In the entries below, find each line with the word "struct" and pull it out.

┄┄┄┄┄┄┄┄┄┄┄┄┄┄┄┄┄┄┄┄

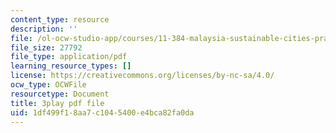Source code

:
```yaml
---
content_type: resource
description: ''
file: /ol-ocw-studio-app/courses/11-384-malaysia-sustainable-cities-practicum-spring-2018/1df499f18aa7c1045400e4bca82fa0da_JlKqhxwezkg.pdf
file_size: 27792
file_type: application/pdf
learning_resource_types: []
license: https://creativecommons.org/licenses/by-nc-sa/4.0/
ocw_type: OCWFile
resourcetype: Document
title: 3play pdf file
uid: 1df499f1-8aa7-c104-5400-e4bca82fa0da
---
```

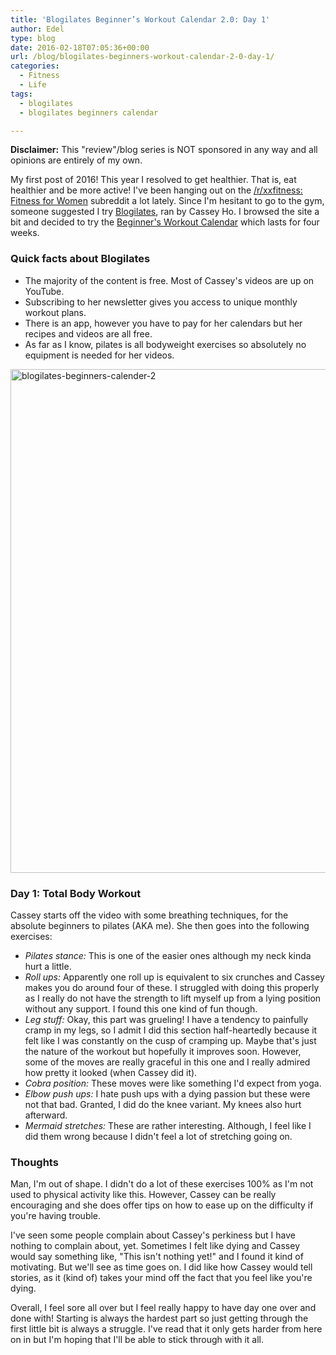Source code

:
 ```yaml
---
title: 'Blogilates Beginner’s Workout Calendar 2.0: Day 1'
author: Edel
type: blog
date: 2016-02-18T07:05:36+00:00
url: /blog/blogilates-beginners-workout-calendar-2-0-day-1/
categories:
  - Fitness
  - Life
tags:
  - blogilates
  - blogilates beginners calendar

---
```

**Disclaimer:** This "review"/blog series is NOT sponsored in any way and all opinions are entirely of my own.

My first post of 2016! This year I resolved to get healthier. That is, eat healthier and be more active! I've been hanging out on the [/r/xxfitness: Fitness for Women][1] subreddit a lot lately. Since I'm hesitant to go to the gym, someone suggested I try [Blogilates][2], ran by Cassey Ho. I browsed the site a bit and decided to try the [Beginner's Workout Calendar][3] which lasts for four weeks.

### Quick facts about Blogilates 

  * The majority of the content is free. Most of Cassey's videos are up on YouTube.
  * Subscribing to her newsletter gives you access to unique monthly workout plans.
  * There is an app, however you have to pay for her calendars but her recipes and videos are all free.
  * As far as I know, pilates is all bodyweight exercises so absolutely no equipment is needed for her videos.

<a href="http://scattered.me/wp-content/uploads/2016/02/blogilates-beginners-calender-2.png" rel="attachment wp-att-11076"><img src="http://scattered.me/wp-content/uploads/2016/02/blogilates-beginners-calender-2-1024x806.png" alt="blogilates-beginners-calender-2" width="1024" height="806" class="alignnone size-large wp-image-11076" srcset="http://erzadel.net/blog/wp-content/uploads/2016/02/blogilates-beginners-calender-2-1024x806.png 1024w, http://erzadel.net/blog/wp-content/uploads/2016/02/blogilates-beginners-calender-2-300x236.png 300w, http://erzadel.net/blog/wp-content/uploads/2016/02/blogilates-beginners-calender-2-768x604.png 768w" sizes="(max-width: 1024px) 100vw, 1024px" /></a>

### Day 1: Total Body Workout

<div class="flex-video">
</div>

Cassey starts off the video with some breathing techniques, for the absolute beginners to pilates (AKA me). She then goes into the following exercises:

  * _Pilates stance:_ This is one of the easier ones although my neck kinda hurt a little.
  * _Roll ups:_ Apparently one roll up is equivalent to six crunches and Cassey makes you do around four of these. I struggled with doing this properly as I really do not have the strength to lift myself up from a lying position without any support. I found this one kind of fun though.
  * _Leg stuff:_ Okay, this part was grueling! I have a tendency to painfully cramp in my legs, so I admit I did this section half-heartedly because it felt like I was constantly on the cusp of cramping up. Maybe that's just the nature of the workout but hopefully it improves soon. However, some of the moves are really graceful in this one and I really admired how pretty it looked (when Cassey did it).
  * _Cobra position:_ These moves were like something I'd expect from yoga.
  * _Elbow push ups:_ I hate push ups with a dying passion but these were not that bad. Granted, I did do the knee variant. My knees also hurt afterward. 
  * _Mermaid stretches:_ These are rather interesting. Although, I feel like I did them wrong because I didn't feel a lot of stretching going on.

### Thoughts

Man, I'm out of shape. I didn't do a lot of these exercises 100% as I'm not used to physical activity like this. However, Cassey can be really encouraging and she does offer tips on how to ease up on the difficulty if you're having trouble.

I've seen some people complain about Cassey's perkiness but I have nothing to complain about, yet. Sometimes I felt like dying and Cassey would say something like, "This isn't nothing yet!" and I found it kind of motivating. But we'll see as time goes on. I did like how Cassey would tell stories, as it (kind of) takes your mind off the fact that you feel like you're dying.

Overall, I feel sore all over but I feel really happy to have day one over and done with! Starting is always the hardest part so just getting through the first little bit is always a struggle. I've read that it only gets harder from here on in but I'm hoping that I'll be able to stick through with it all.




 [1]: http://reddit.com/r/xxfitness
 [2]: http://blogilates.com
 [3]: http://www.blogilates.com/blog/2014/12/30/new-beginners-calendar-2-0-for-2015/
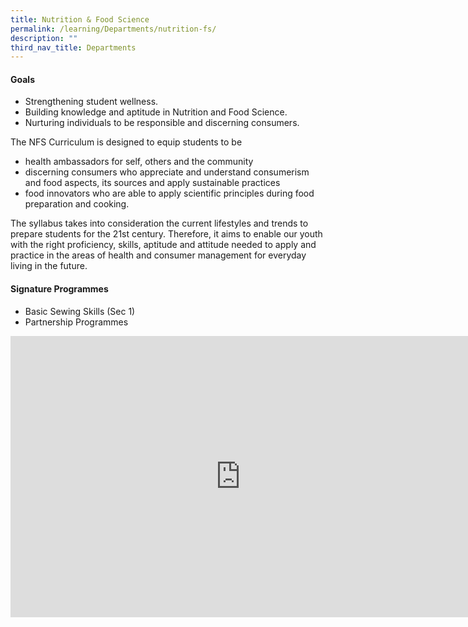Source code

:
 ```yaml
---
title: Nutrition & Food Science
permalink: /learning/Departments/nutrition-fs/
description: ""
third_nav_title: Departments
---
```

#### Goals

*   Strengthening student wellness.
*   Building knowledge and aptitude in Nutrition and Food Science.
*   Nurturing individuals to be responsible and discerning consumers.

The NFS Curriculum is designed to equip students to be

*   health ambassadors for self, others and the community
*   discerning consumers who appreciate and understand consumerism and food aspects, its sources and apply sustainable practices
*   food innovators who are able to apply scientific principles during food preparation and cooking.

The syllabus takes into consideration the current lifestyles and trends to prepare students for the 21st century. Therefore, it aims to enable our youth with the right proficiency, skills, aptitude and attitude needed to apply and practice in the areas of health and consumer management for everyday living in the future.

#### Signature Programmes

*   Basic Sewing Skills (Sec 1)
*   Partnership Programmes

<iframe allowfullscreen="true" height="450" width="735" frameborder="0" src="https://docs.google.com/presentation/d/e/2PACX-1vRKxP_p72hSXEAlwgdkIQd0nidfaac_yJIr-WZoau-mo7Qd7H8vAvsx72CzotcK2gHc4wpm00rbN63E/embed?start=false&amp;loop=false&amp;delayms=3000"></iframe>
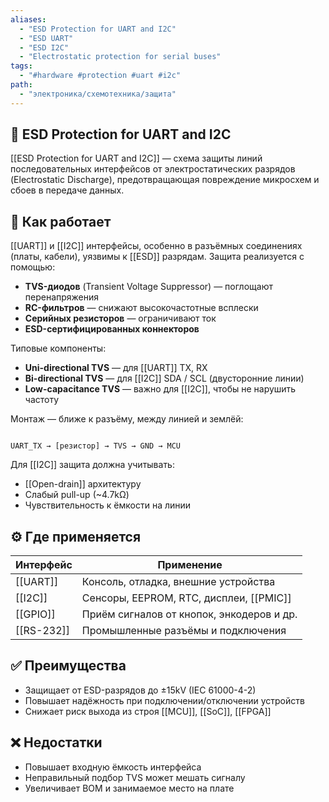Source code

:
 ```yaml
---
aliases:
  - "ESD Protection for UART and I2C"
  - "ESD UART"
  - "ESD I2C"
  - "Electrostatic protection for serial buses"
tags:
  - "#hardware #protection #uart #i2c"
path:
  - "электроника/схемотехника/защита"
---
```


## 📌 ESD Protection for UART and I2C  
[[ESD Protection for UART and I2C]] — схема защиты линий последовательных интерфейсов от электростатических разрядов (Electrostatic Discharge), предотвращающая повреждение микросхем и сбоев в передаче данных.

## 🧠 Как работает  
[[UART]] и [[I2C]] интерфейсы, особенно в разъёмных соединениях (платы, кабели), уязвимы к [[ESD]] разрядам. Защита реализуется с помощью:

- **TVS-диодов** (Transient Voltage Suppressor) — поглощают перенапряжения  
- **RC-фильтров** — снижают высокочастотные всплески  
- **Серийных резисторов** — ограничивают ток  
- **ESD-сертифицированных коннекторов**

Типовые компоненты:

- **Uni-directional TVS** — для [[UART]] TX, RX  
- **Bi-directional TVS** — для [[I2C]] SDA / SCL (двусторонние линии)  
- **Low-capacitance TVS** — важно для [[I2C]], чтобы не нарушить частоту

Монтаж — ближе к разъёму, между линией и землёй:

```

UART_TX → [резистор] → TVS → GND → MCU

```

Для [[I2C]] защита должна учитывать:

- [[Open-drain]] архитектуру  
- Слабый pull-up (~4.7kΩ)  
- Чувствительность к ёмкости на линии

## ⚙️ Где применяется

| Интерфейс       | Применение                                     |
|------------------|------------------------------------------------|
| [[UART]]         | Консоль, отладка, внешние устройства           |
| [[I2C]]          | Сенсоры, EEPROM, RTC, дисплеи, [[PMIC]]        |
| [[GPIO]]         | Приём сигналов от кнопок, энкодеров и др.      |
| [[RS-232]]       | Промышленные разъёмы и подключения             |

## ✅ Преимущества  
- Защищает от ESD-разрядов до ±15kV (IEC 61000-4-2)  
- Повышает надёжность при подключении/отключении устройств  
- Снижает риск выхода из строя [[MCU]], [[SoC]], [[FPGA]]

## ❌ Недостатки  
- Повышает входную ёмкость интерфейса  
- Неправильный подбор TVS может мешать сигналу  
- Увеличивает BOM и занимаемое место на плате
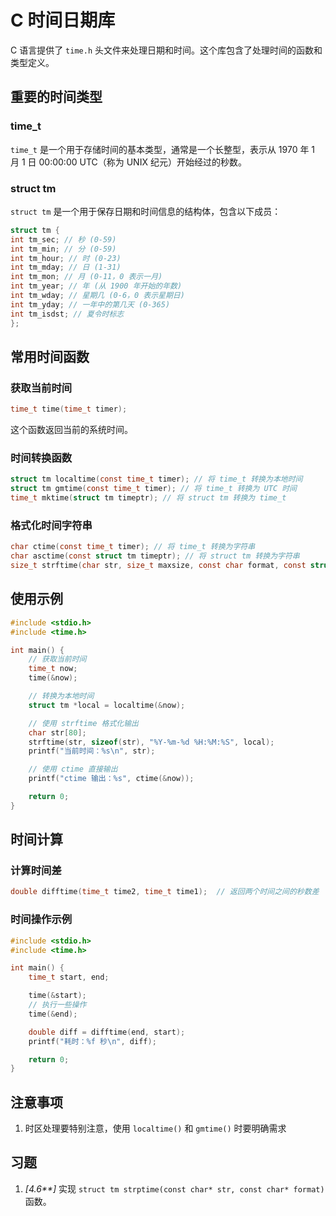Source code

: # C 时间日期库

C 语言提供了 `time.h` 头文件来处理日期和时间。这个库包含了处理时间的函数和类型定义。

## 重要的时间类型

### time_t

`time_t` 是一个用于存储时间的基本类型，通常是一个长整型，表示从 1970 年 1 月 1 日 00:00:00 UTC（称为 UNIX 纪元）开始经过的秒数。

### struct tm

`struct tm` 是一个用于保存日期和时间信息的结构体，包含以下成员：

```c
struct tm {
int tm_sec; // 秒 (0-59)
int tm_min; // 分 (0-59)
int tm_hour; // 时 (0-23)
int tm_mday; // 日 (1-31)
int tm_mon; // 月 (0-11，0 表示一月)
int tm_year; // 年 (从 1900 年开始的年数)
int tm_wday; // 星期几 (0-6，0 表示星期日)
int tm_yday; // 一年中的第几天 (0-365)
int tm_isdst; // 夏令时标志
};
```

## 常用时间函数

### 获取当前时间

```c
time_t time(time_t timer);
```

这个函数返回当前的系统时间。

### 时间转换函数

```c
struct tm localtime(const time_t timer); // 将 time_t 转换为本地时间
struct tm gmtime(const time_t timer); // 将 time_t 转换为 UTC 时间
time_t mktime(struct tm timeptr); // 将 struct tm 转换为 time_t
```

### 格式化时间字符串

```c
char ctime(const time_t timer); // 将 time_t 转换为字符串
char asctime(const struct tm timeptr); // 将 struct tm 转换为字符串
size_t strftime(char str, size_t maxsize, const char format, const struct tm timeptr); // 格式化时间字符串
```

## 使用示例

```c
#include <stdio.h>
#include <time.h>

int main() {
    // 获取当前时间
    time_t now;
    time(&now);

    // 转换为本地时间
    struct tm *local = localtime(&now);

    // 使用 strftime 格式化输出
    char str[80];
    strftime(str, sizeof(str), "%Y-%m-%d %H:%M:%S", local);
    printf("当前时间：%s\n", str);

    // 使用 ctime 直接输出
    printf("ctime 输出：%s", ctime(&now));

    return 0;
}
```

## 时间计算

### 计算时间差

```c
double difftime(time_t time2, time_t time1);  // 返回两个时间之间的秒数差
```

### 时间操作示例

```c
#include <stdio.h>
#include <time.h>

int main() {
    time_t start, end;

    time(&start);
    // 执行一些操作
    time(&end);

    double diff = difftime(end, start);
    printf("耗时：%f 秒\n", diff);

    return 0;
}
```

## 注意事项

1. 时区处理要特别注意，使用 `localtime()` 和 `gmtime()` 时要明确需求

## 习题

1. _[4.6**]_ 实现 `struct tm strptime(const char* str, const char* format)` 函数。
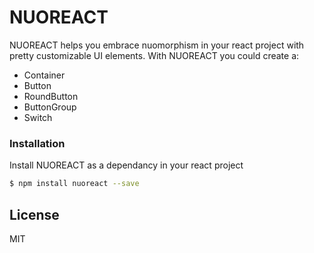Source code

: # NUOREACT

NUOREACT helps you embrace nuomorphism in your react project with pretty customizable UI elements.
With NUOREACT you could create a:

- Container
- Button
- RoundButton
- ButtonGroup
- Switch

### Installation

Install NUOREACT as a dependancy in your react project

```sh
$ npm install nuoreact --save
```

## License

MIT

┄┄┄┄┄┄┄┄┄┄┄┄┄┄┄┄┄┄┄┄

→ **Output**
### struct tm
`struct tm` 是一个用于保存日期和时间信息的结构体，包含以下成员：
struct tm {
struct tm localtime(const time_t timer); // 将 time_t 转换为本地时间
struct tm gmtime(const time_t timer); // 将 time_t 转换为 UTC 时间
time_t mktime(struct tm timeptr); // 将 struct tm 转换为 time_t
char asctime(const struct tm timeptr); // 将 struct tm 转换为字符串
size_t strftime(char str, size_t maxsize, const char format, const struct tm timeptr); // 格式化时间字符串
    struct tm *local = localtime(&now);
1. _[4.6**]_ 实现 `struct tm strptime(const char* str, const char* format)` 函数。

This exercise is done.